An ongoing series, Woman started as a depth of field assignment for a Black and White 101 lab photography class at the International Center of Photography in New York City. We were asked to photograph objects at different distances by simply changing the depth of field in the lens and I thought I wanted to photograph a real person instead because I was interested in portraiture and had never done any before this class and this series.
Martha, my mom, was visiting me from South America, and I asked her if I could take her portrait for a class assignment. I figure I had never photographed my mother and I was very excited to do so that day. I had come back to New York from Tucson, Arizona just to take photography classes because I had noticed that as a self-taught photographer I had hit a wall. And I had never worked with black and white film. And I had never taken a single portrait.

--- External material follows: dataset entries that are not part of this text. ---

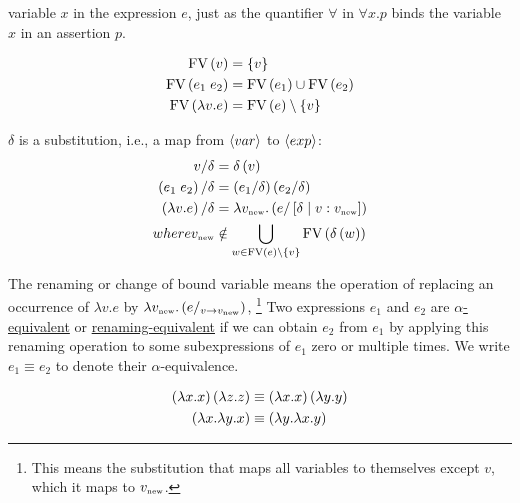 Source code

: \begin{enumcirc}
	variable $x$ in the expression $e$, just as the quantifier $\forall$ in
	$\forall x. p$ binds the variable $x$ in an assertion $p$.
	\begin{enumrm}
		\item
		\begin{align*}
			\textrm{FV}\left(  v  \right)            & = \left\{ v \right\}                  \\
			\textrm{FV}\left(  e_1 \; e_2  \right)   & = \textrm{FV}\left(  e_1  \right) \cup \textrm{FV}\left(  e_2  \right)      \\
			\textrm{FV}\left(  \lambda v. e  \right) & = \textrm{FV}\left(  e  \right) \setminus \left\{ v \right\} \\
		\end{align*}
		\item
		$\delta$ is a substitution, i.e., a map from $\left\langle var \right\rangle$ to $\left\langle exp \right\rangle$:
		\begin{align*}
			v / \delta                    & = \delta\left( v \right)                                                             \\
			\left( e_1 \; e_2 \right) / \delta   & = \left( e_1 / \delta \right) \left( e_2 / \delta \right)                                   \\
			\left( \lambda v. e \right) / \delta & = \lambda v_{\textrm{\tiny new}}. \left( e / \left[ \delta \; \middle\vert \; v: v_{\textrm{\tiny new}} \right] \right) \\
			where v_{\textrm{\tiny new}}      & \notin \bigcup_{w \in \textrm{FV}\left(  e  \right) \setminus \left\{ v \right\}} \textrm{FV}\left(  \delta\left( w \right)  \right)
		\end{align*}
		\item
		The renaming or change of bound variable means the operation of replacing an
		occurrence of $\lambda v. e$ by
		$\lambda v_{\textrm{\tiny new}}. \left( e/_{v \rightarrow v_{\textrm{\tiny new}}} \right)$,
		\footnote{
			This means the substitution that maps all variables to themselves except $v$, which
			it maps to $v_{\textrm{\tiny new}}$.
		}
		Two expressions $e_1$ and $e_2$ are \ul{$\alpha$-equivalent} or
		\ul{renaming-equivalent} if we can obtain $e_2$ from $e_1$ by applying this
		renaming operation to some subexpressions of $e_1$ zero or multiple times.
		We write $e_1 \equiv e_2$ to denote their $\alpha$-equivalence.
		\begin{example}
			\begin{align*}
				\left( \lambda x. x \right) \left( \lambda z. z \right) & \equiv
				\left( \lambda x. x \right) \left( \lambda y. y \right)          \\
				\left( \lambda x. \lambda y. x \right)           & \equiv
				\left( \lambda y. \lambda x. y \right)                    \\
			\end{align*}
		\end{example}
	\end{enumrm}
\end{enumcirc}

So I grabbed three chairs from my apartment and we walked a few steps to the space underneath the Brooklyn Queens Expressway near Lorimer in Bushwick, Brooklyn (New York City). Mom was game. And when I first saw her portrait with the three chairs, I thought of her long life and how she was a maverick for the women in her generation. And I have been privy to the challenges during her life, and how those three chairs in essence spoke to a past, a present, and a future. I tried to imagine who she would be and look like twenty years from that day.
And I started to imagine I could take portraits of women with three chairs and build my first series. At the time, I was very preoccupied with how women are portrayed in media, and specifically how their image is over-produced and ultra-objectified, and manipulated to look non-human. I was also interested in investigating whether I could minimize or erase my male gaze. More than anything, I was exploring my own biases and was interested in exploring how to avoid the objectified manner in which a woman is portrayed by a man. There are institutionalized structures in the male brain that must be eradicated if we are ever going to imagine fresh perspectives that elevate woman out of their conventional roles and man-controlled agency. Specifically, how can we enact full agency for a woman across all aspects of society that is almost a given for any man?
And so I started thinking of rules that would strip away my power as a visual-thinker. Rules that would address my male gaze as directly as possible by shifting the power to the woman I would photograph. And these are the rules for these portraits. I know they are not perfect. But it is a start to a journey for me. Why I am still working on this series.
A woman is asked to: - Bring three chairs. - Select a location of her choosing, if feasible, a location of meaning to her. - Dress and present herself visually as she pleases. She controls her presentation. - She decides what to express to the camera.
The rules did not always work, logistics being the main challenge, but I made sure to discuss them at length with each woman. With one exception, all portraits are taken with AS400 black and white film so I could avoid using any light setup and instead use ambient light so as to strip as much photography production from the sessions. I felt the sessions needed to be as raw and as real as possible. No production. No assistants. My silence, my camera, and HER portrait session according to HER agency.